- Episode no.: Season 1 Episode 3
- Directed by: James Bobin
- Written by: James Bobin; Jemaine Clement; Bret McKenzie;
- Production code: 103
- Original air date: July 1, 2007

Guest appearances
- Luther Creek (Mickey); Lenny Venito (John); Kelly Taffe (Police Officer); Richard Thorne (Reuben); Eugene Mirman (Eugene); Marilyn Torres (Jemaine's date); Diana Bologna (John's date);

Episode chronology
| ← Previous "Bret Gives Up the Dream" | Next → "Yoko" |

= Mugged (Flight of the Conchords) =

"Mugged" is the third episode of the HBO comedy series Flight of the Conchords. It first aired in the United States on Sunday, July 1, 2007.

==Plot synopsis==
Bret and Jemaine are mugged and chased by two thugs. During the pursuit, Jemaine's clothes get caught on a fence. Rather than helping Jemaine, Bret leaves him to fend for himself. Consequently, Jemaine injures his arm and spends two days in jail with John, one of the muggers. While in jail, Jemaine bonds with John, who is also dealing with the pain of having been abandoned, as his partner in crime ran from the scene when the authorities arrived. In his efforts to reconcile with an angry Jemaine, Bret decides to get Jemaine's camera-phone (which is a phone glued to a camera, rather than a mobile phone with camera abilities) back from the muggers.

==Songs==
The following songs are featured in this episode.

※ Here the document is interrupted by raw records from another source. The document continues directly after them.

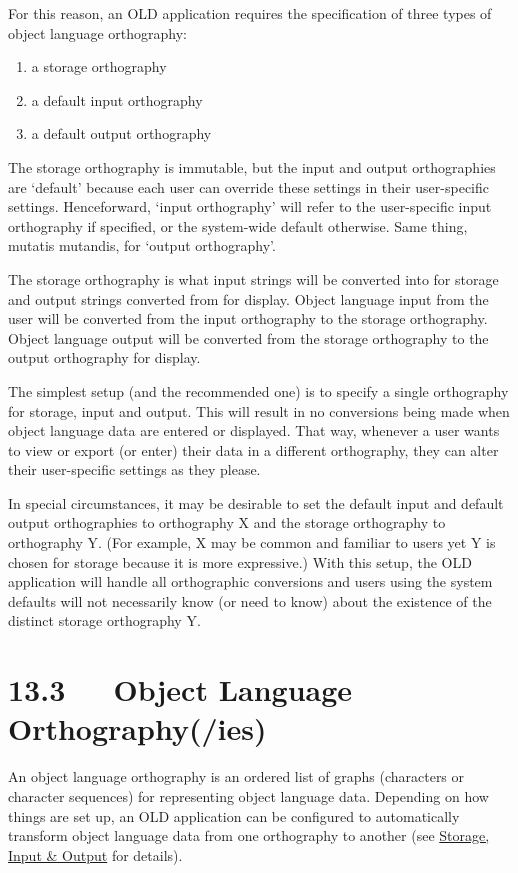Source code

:\documentclass[letterpaper,10pt,english]{sphinxmanual}
\begin{document}
For this reason, an OLD application requires the specification of three types
of object language orthography:
\begin{enumerate}
\item {} 
a storage orthography

\item {} 
a default input orthography

\item {} 
a default output orthography

\end{enumerate}

The storage orthography is immutable, but the input and output orthographies are
`default' because each user can override these settings in their user-specific
settings.  Henceforward, `input orthography' will refer to the user-specific
input orthography if specified, or the system-wide default otherwise.  Same
thing, mutatis mutandis, for `output orthography'.

The storage orthography is what input strings will be converted into for storage
and output strings converted from for display.  Object language input from the
user will be converted from the input orthography to the storage orthography.
Object language output will be converted from the storage orthography to the
output orthography for display.

The simplest setup (and the recommended one) is to specify a single orthography
for storage, input and output.  This will result in no conversions being made
when object language data are entered or displayed.  That way, whenever a user
wants to view or export (or enter) their data in a different orthography, they
can alter their user-specific settings as they please.

In special circumstances, it may be desirable to set the default input and
default output orthographies to orthography X and the storage orthography to
orthography Y.  (For example, X may be common and familiar to users yet Y is
chosen for storage because it is more expressive.)  With this setup, the OLD
application will handle all orthographic conversions and users using the
system defaults will not necessarily know (or need to know) about the existence
of the distinct storage orthography Y.


\section{13.3   Object Language Orthography(/ies)}
\label{documentation:object-language-orthography-ies}
An object language orthography is an ordered list of graphs (characters or
character sequences) for representing object language data.  Depending on how
things are set up, an OLD application can be configured to automatically
transform object language data from one orthography to another (see
{\hyperref[documentation:storage-input-output]{Storage, Input \& Output}} for details).
\end{document}
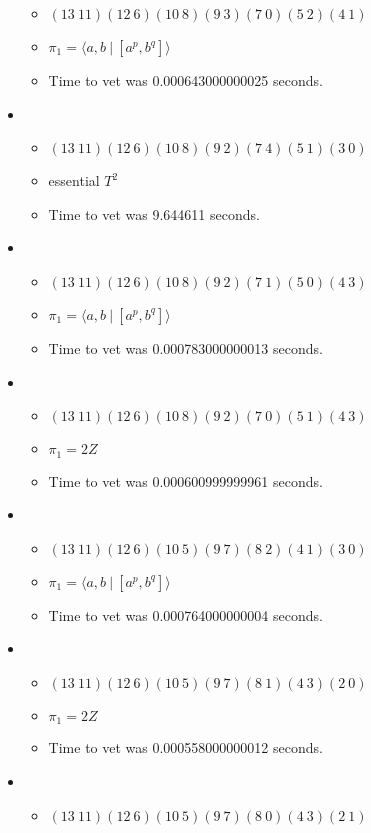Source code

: \documentclass{article}
\begin{document}
\begin{itemize}
\begin{itemize}
      \item $(13\ 11)(12\ 6)(10\ 8)(9\ 3)(7\ 0)(5\ 2)(4\ 1)$
      \item $\pi_1 = \langle a,b\ |\ [a^p,b^q]\rangle$
      \item Time to vet was 0.000643000000025 seconds.
\end{itemize}
\item \begin{itemize}
      \item $(13\ 11)(12\ 6)(10\ 8)(9\ 2)(7\ 4)(5\ 1)(3\ 0)$
      \item essential $T^2$
      \item Time to vet was 9.644611 seconds.
\end{itemize}
\item \begin{itemize}
      \item $(13\ 11)(12\ 6)(10\ 8)(9\ 2)(7\ 1)(5\ 0)(4\ 3)$
      \item $\pi_1 = \langle a,b\ |\ [a^p,b^q]\rangle$
      \item Time to vet was 0.000783000000013 seconds.
\end{itemize}
\item \begin{itemize}
      \item $(13\ 11)(12\ 6)(10\ 8)(9\ 2)(7\ 0)(5\ 1)(4\ 3)$
      \item $\pi_1 =2 Z$
      \item Time to vet was 0.000600999999961 seconds.
\end{itemize}
\item \begin{itemize}
      \item $(13\ 11)(12\ 6)(10\ 5)(9\ 7)(8\ 2)(4\ 1)(3\ 0)$
      \item $\pi_1 = \langle a,b\ |\ [a^p,b^q]\rangle$
      \item Time to vet was 0.000764000000004 seconds.
\end{itemize}
\item \begin{itemize}
      \item $(13\ 11)(12\ 6)(10\ 5)(9\ 7)(8\ 1)(4\ 3)(2\ 0)$
      \item $\pi_1 =2 Z$
      \item Time to vet was 0.000558000000012 seconds.
\end{itemize}
\item \begin{itemize}
      \item $(13\ 11)(12\ 6)(10\ 5)(9\ 7)(8\ 0)(4\ 3)(2\ 1)$

\end{itemize}
\end{itemize}
\end{document}
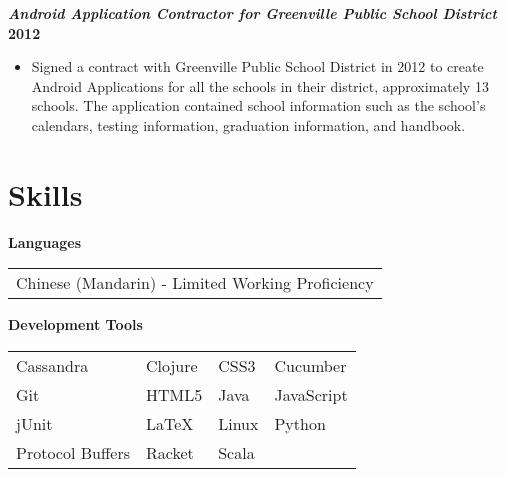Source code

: \documentclass[10pt]{res}
\begin{document}
\begin{resume}
	\textbf{\textit{Android Application Contractor for Greenville Public School District}}
	\vspace*{.25em}
	\hfill {\bf 2012}
	\begin{itemize}
		\item Signed a contract with Greenville Public School District in 2012 to create Android Applications for all the schools in their district, approximately 13 schools. The application contained school information such as the school's calendars, testing information, graduation information, and handbook.
	\end{itemize}
	
\section{Skills}
\textbf{Languages} \\ 
	\begin{tabular}{ l }
		Chinese (Mandarin) - Limited Working Proficiency
	\end{tabular}
	
	\vspace{1pt}
\textbf{Development Tools} \\
	\begin{tabular}{  l    l    l    l  }
		Cassandra 			& Clojure 			& 	CSS3 	 		&   Cucumber    \\ 	
		Git	 				& HTML5 			&   Java  			& 	JavaScript 	\\
		jUnit  	 			& LaTeX   			&   Linux 			&	Python   	\\	
		Protocol Buffers   	& Racket         	&	Scala							
	\end{tabular}
\end{resume}
\end{document}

==="Hiphopopotamus vs. Rhymenoceros"===

"Hiphopopotamus vs. Rhymenoceros" takes place during the mugging. Jemaine and Bret attempt to fend off the muggers with bluster then launch into a gangsta rap song. It parodies various rap clichés such as references to "bitches" and "hoes", though in a deliberately tame manner ("there ain't no party like my nana's tea party"). The video is filmed using common hip hop music video techniques such as low camera angles and rapid movement of the performers towards and away from the camera.

This song was #67 in the 2008 Triple J Hottest 100.

==="Think About It"===

"Think About It" begins as Bret leaves to track down Mickey the mugger in an attempt to get Jemaine's camera phone back. The song exhorts people to think about society's ills, including comedic references to violence, AIDS, and sweatshop labor.

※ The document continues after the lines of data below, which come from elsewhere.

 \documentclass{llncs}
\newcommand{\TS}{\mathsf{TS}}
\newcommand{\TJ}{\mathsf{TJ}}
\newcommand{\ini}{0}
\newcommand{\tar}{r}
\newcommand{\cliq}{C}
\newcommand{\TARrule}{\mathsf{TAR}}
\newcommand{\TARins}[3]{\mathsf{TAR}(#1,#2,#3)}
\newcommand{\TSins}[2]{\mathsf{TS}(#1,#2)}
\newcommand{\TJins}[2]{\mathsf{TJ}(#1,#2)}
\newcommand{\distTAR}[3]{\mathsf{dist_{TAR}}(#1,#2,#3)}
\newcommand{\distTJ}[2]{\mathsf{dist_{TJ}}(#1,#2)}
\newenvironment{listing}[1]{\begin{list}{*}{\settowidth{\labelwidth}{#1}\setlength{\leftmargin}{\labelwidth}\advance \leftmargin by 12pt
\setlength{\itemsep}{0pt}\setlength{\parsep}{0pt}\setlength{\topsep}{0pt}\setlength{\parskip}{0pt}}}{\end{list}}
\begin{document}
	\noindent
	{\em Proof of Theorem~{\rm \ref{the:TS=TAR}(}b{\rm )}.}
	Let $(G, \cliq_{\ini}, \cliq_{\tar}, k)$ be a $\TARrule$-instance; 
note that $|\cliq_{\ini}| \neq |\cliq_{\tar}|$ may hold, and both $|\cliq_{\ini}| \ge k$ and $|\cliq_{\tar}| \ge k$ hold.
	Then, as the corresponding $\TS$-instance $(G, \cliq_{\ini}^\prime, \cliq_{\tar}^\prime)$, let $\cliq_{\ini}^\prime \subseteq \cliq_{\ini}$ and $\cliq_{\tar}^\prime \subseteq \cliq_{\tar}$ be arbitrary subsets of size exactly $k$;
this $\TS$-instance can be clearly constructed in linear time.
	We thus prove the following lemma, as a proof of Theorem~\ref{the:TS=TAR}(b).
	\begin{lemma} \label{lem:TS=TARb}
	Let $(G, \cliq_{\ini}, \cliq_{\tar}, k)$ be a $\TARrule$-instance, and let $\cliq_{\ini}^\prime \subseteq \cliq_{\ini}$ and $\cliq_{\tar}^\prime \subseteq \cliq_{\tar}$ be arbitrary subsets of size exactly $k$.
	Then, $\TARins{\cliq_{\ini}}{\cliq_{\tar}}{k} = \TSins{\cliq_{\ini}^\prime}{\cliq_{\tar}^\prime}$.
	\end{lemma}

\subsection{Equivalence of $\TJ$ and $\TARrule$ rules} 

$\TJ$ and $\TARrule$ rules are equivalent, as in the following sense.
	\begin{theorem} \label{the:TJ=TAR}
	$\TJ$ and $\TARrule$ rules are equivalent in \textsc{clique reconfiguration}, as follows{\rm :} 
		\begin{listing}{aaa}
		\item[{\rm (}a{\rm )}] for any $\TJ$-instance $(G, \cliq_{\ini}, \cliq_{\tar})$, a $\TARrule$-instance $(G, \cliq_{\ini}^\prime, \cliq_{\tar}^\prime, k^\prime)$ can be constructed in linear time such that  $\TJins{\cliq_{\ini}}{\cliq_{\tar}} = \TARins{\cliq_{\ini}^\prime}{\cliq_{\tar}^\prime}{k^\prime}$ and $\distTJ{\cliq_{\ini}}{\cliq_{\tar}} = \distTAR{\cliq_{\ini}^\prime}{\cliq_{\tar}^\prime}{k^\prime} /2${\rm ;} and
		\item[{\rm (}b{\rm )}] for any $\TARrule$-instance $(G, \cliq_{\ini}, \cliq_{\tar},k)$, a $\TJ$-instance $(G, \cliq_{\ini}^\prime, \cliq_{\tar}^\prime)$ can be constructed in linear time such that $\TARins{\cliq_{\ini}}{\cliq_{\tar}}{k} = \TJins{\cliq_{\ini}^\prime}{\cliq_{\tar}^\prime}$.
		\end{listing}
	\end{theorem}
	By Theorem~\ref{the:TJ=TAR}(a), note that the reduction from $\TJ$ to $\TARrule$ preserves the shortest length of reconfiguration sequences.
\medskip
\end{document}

In an interview on the National Public Radio program Fresh Air on 14 June 2007, the band stated that in this song they were trying to combine the styles of both Marvin Gaye and The Black Eyed Peas song "Where Is the Love?".

==Cultural references==
During a band meeting, Murray says to say "hey, I'm walking here", claiming it's "what New Yorkers say". The line is from the film Midnight Cowboy.

When describing his friend, one of the muggers says the line: "... he's a psycho killer. Qu'est-ce que c'est?" This is a reference to the 1977 Talking Heads song "Psycho Killer" in which the lines "Psycho killer/Qu'est-ce que c'est?" are featured prominently in the chorus.

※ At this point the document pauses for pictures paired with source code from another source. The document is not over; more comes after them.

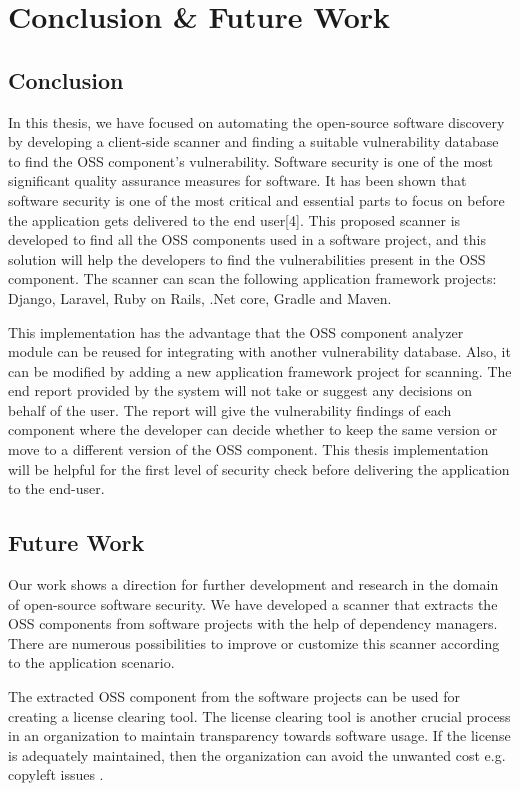 %
\section{Conclusion \& Future Work}\label{sec:conclusion}

\subsection{Conclusion}
In this thesis, we have focused on automating the open-source software discovery by developing a client-side scanner and finding a suitable vulnerability database to find the \acs{OSS} component’s vulnerability. Software security is one of the most significant quality assurance measures for software. It has been shown that software security is one of the most critical and essential parts to focus on before the application gets delivered to the end user[4]. This proposed scanner is developed to find all the OSS components used in a software project, and this solution will help the developers to find the vulnerabilities present in the \acs{OSS} component. The scanner can scan the following application framework projects: Django, Laravel, Ruby on Rails, .Net core, Gradle and Maven.

This implementation has the advantage that the \acs{OSS} component analyzer module can be reused for integrating with another vulnerability database. Also, it can be modified by adding a new application framework project for scanning. The end report provided by the system will not take or suggest any decisions on behalf of the user. The report will give the vulnerability findings of each component where the developer can decide whether to keep the same version or move to a different version of the \acs{OSS} component. This thesis implementation will be helpful for the first level of security check before delivering the application to the end-user.

\subsection{Future Work}
Our work shows a direction for further development and research in the domain of open-source software security. We have developed a scanner that extracts the \acs{OSS} components from software projects with the help of dependency managers. There are numerous
possibilities to improve or customize this scanner according to the application scenario.

The extracted \acs{OSS} component from the software projects can be used for creating a license clearing tool. The license clearing tool is another crucial process in an organization to maintain transparency towards software usage. If the license is adequately maintained, then the organization can avoid the unwanted cost e.g. copyleft issues \cite{copyleft}.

When the guys are getting mugged and Mickey pulls out a knife, Jemaine says "that's not a knife". Bret replies "yeah, that's, that's a knife". "Oh, it is a knife", says Jemaine, then they both run away. This is a reference to the famous scene in the 1986 Australian film, Crocodile Dundee, in which Mick Dundee is accosted by a mugger on his first visit to New York. The would-be mugger threatens him with a switch blade. Dundee says "that's not a knife", then pulls out his own knife, a large Bowie, and says "that's a knife", causing the mugger to flee.

==Filming locations==
- The place where Bret and Jemaine are mugged is on the corner of Scholes Street and Morgan Avenue in East Williamsburg, Brooklyn, at coordinates .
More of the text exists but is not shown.